00:1d.0 USB Controller: Intel Corporation 82801G (ICH7 Family) USB UHCI Controller #1 (rev 01)

00:1d.1 USB Controller: Intel Corporation 82801G (ICH7 Family) USB UHCI Controller #2 (rev 01)

00:1d.2 USB Controller: Intel Corporation 82801G (ICH7 Family) USB UHCI Controller #3 (rev 01)

00:1d.3 USB Controller: Intel Corporation 82801G (ICH7 Family) USB UHCI Controller #4 (rev 01)

00:1d.7 USB Controller: Intel Corporation 82801G (ICH7 Family) USB2 EHCI Controller (rev 01)

00:1e.0 PCI bridge: Intel Corporation 82801 PCI Bridge (rev e1)

00:1f.0 ISA bridge: Intel Corporation 82801GB/GR (ICH7 Family) LPC Interface Bridge (rev 01)

00:1f.1 IDE interface: Intel Corporation 82801G (ICH7 Family) IDE Controller (rev 01)

00:1f.2 IDE interface: Intel Corporation 82801GB/GR/GH (ICH7 Family) SATA IDE Controller (rev 01)

00:1f.3 SMBus: Intel Corporation 82801G (ICH7 Family) SMBus Controller (rev 01)

01:00.0 PCI bridge: Intel Corporation 6702PXH PCI Express-to-PCI Bridge A (rev 09)

02:08.0 SCSI storage controller: LSI Logic / Symbios Logic SAS1068 PCI-X Fusion-MPT SAS (rev 01)

05:00.0 Ethernet controller: Broadcom Corporation NetXtreme BCM5754 Gigabit Ethernet PCI Express (rev 02)

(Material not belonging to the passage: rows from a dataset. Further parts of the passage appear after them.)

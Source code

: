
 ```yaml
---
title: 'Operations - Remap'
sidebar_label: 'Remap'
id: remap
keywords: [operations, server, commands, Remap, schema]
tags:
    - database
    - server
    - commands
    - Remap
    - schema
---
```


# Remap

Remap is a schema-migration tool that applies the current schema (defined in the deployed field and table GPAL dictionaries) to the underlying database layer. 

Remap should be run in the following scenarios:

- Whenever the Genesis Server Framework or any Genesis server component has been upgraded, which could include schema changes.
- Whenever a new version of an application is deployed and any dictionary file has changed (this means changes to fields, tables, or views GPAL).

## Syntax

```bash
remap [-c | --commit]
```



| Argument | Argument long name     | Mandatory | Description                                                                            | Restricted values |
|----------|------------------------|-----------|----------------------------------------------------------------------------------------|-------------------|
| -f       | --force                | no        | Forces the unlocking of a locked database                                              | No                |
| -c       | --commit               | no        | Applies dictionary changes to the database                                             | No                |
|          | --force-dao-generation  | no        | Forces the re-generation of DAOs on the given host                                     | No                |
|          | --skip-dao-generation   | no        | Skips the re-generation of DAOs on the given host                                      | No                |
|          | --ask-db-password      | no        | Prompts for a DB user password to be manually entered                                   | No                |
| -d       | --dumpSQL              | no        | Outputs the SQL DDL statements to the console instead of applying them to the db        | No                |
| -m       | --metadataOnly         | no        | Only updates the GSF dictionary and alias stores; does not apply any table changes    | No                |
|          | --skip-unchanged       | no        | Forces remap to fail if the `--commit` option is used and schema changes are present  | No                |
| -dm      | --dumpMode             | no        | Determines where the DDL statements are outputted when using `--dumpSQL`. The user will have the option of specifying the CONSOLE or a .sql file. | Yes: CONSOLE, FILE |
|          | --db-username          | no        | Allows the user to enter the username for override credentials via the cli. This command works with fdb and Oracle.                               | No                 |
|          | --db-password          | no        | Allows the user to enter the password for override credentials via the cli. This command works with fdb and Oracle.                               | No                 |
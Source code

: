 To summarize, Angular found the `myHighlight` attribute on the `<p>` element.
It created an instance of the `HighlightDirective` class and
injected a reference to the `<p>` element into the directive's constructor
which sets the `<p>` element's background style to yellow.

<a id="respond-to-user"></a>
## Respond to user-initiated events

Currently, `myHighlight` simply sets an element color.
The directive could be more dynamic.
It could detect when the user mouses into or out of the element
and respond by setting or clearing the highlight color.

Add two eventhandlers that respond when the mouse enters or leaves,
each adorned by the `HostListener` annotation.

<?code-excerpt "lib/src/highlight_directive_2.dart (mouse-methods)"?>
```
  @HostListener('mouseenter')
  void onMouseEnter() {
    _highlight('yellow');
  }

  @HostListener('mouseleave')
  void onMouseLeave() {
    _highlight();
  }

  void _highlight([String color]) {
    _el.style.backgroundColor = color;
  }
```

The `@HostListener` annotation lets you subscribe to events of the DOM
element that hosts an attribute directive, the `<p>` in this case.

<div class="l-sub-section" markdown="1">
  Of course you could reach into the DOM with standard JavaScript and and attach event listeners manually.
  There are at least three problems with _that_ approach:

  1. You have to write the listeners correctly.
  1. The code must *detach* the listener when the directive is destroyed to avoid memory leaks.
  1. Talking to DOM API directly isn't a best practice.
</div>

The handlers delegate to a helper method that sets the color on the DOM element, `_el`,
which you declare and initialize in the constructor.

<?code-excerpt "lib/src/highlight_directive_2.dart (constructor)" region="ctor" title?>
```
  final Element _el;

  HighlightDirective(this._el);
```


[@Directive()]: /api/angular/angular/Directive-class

06:07.0 VGA compatible controller: ATI Technologies Inc ES1000 (rev 02)
```

fdisk

```
Disk /dev/sda: 158.9 GB, 158999773184 bytes

255 heads, 63 sectors/track, 19330 cylinders

Units = cylinders of 16065 * 512 = 8225280 bytes

Disk identifier: 0x28075d3b

   Device Boot      Start         End      Blocks   Id  System

/dev/sda1               1         486     3903763+  83  Linux

/dev/sda2   *         487         510      192780   83  Linux

/dev/sda3             511       19330   151171650    5  Extended

/dev/sda5             511         753     1951866   82  Linux swap / Solaris

/dev/sda6             754        6710    47849571   83  Linux

/dev/sda7            6711       10236    28322563+  83  Linux

/dev/sda8           10237       10722     3903763+  83  Linux

/dev/sda9           10723       18716    64211773+  83  Linux

/dev/sda10          18717       19330     4931923+  83  Linux
```

sda1 est dédié à Ubuntu. Toutes les autres partitions sont dédiées à Gentoo.

kernel configuration

```
CONFIG_SCSI_CONSTANTS=y

CONFIG_SCSI_LOGGING=y

CONFIG_SCSI_SAS_ATTRS=y

CONFIG_SCSI_SAS_LIBSAS=y

CONFIG_SCSI_SAS_ATA=y

CONFIG_SCSI_LOWLEVEL=y

CONFIG_MEGARAID_SAS=y

CONFIG_ATA=y

CONFIG_ATA_PIIX=y

CONFIG_FUSION=y

CONFIG_FUSION_SAS=y

CONFIG_FUSION_MAX_SGE=128
```

Le message d'erreur affiché lors du boot est le suivant :

```
wrong fs type,  bad option, bad superblock

or udev missing code page
```

Le système a monté les point suivant avant d'arrêter la procédure de démarrage.

```
rootfs      on /       type rootfs (rw)

/dev/root on /       type ext2 (ro)

proc        on /proc type proc (rw, ....)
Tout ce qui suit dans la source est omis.